The sea stretched calm and silver beneath the rising sun.
But Kira wasn't looking at the horizon. She was staring at the sails of the ship just beyond the reef.
A small sloop. Loud. Gaudy. Black-and-yellow flag flapping crookedly in the breeze.
She remembered that sail.
The laughing crew that loaded stolen crates at Jaku.
Sayida crouched beside her on the cliff above, squinting through a scope. "Same guys?"
"Same flag. Same idiots." Kira's voice was flat.
They'd left port a day before her. Not careful. Not quiet. And now, they'd anchored near a lonely rock shelf to rest — or to show off. Kira wasn't sure which.
Didn't matter.
They were soft.
And soft targets didn't last long around her.
Kira tapped her fingers along her new staff — the steel-core weapon hummed faintly in response, conducting her power with ease. She had tested it over the past two days: shock bursts, current channels, controlled arcs.
It moved like an extension of her arm now.
Time to see what it could really do.
They took the raft around the cliff, low and slow, paddling into the shadow of sea rocks.
Sayida didn't need instructions.
She knew the look in Kira's eyes by now.
The two women approached the sloop from behind, cloaked in silence.
The ship was barely guarded — one man asleep against a barrel, another singing to himself up front.
No discipline.
No instinct.
No chance.
Kira climbed aboard first.
She moved like a ripple through still water.
No footsteps. No noise.
She didn't hesitate.
Her staff snapped forward, sparking.
One arc.
One body down.
The second pirate didn't have time to scream.
Sayida followed, blade drawn, securing the deck.
Kira descended into the hold.
Three more pirates — eating, laughing, one sharpening a blade.
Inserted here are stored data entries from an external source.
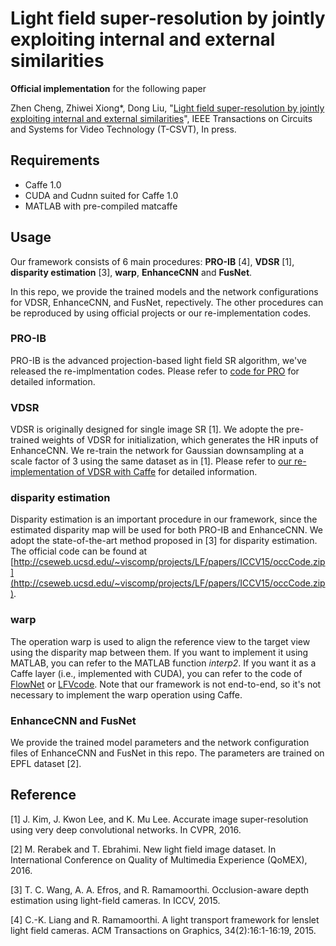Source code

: # Light field super-resolution by jointly exploiting internal and external similarities

**Official implementation** for the following paper

Zhen Cheng, Zhiwei Xiong*, Dong Liu, "[Light field super-resolution by jointly exploiting internal and external similarities](https://ieeexplore.ieee.org/document/8733069)", IEEE Transactions on Circuits and Systems for Video Technology (T-CSVT), In press.

## Requirements
- Caffe 1.0
- CUDA and Cudnn suited for Caffe 1.0
- MATLAB with pre-compiled matcaffe
## Usage

Our framework consists of 6 main procedures: **PRO-IB** [4], **VDSR** [1], **disparity estimation** [3], **warp**, **EnhanceCNN** and **FusNet**. 

In this repo, we provide the trained models and the network configurations for VDSR, EnhanceCNN, and FusNet, repectively. The other procedures can be reproduced by using official projects or our re-implementation codes.

### PRO-IB

PRO-IB is the advanced projection-based light field SR algorithm, we've released the re-implmentation codes. Please refer to [code for PRO](https://github.com/Joechann0831/LFSRBenchmark/tree/master/PRO) for detailed information.

### VDSR

VDSR is originally designed for single image SR [1]. We adopte the pre-trained weights of VDSR for initialization, which generates the HR inputs of EnhanceCNN. We re-train the network for Gaussian downsampling at a scale factor of 3 using the same dataset as in [1]. Please refer to [our re-implementation of VDSR with Caffe](https://github.com/Joechann0831/LFSRBenchmark/tree/master/VDSR) for detailed information.

### disparity estimation

Disparity estimation is an important procedure in our framework, since the estimated disparity map will be used for both PRO-IB and EnhanceCNN. We adopt the state-of-the-art method proposed in [3] for disparity estimation. The official code can be found at [http://cseweb.ucsd.edu/~viscomp/projects/LF/papers/ICCV15/occCode.zip](http://cseweb.ucsd.edu/~viscomp/projects/LF/papers/ICCV15/occCode.zip).

### warp

The operation warp is used to align the reference view to the target view using the disparity map between them. If you want to implement it using MATLAB, you can refer to the MATLAB function *interp2*. If you want it as a Caffe layer (i.e., implemented with CUDA), you can refer to the code of [FlowNet](http://lmb.informatik.uni-freiburg.de//Publications/2017/IMKDB17) or [LFVcode](http://cseweb.ucsd.edu/~viscomp/projects/LF/papers/SIG17/lfv/). Note that our framework is not end-to-end, so it's not necessary to implement the warp operation using Caffe.

### EnhanceCNN and FusNet

We provide the trained model parameters and the network configuration files of EnhanceCNN and FusNet in this repo. The parameters are trained on EPFL dataset [2].

## Reference

[1] J. Kim, J. Kwon Lee, and K. Mu Lee. Accurate image super-resolution using very deep convolutional networks. In CVPR, 2016.

[2] M. Rerabek and T. Ebrahimi. New light field image dataset. In International Conference on Quality of Multimedia Experience (QoMEX), 2016.

[3] T. C. Wang, A. A. Efros, and R. Ramamoorthi. Occlusion-aware depth estimation using light-field cameras. In ICCV, 2015.

[4] C.-K. Liang and R. Ramamoorthi. A light transport framework for lenslet light field cameras. ACM Transactions on Graphics, 34(2):16:1-16:19, 2015.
She stepped into the lantern light.
They looked up, confused.
She didn't speak.
She raised her staff.
Lightning danced down the metal shaft.
And hell broke loose.
The sloop rocked as the last pirate collapsed, twitching, eyes wide with terror. Kira's face didn't change. Her body still buzzed faintly, hair swaying from residual current.
Sayida came down the stairs slowly.
"It's done?"
Kira nodded.
She stepped over the fallen bodies and checked the crates.
Two were sealed with black wax — a symbol she didn't recognize.
She opened them.
Inside: long-range signal flares, forged marine papers and a Den Den Mushi.
Not a baby one.
A tuned communicator.
Kira narrowed her eyes.
Who were these idiots working for?
Back on the deck, Sayida coiled the stolen rope and lit a fire beneath the empty barrels.
"We sinking it?"
Kira stood at the stern, watching the smoke curl into the sky.
"No."
Sayida blinked. "No?"
Kira stepped toward the ship's flagpole and tore the flag down.
She tossed it into the fire.
Then she reached into her coat, pulled out a small blue feather, and dropped it onto the flames.
It didn't burn.
It sparked.
A pulse of soft lightning rippled up the mast as the fire flared — then settled.
"They'll find this ship," Kira said. "Empty. Burnt. Echoing with fear."
Sayida stared at her.
"You want them to start guessing."
"I want them to start wondering," Kira said. "Who's out here cleaning the filth."
They left the sloop adrift, sails torn, symbols scorched, gear stripped.
The Tempest Wing took off again before midday.
New food in the hold.
New dials in the toolkit.
And a Den Den Mushi now wrapped in thick cloth, hidden in Sayida's chest locker.
That night, Kira stood at the bow as a quiet rain rolled in.
Sayida joined her, wrapped in a blanket.
"You think they'll start talking?" she asked.
Kira didn't answer at first.
Then she raised a hand and traced a slow arc of static through the rain.
The droplets hissed on her skin, but she didn't flinch.
"They won't talk."
Sayida looked confused.
"They'll whisper," Kira continued. "And they'll wonder if the lightning will come for them next."
Sayida watched her in silence.
Then said quietly, "Good."
Far away, on a passing smuggler ship, a frightened crew found the ruined sloop the next morning.
The men spoke in hushed tones.
No bodies. No blood.
Only the sound of faint static still lingering in the sails.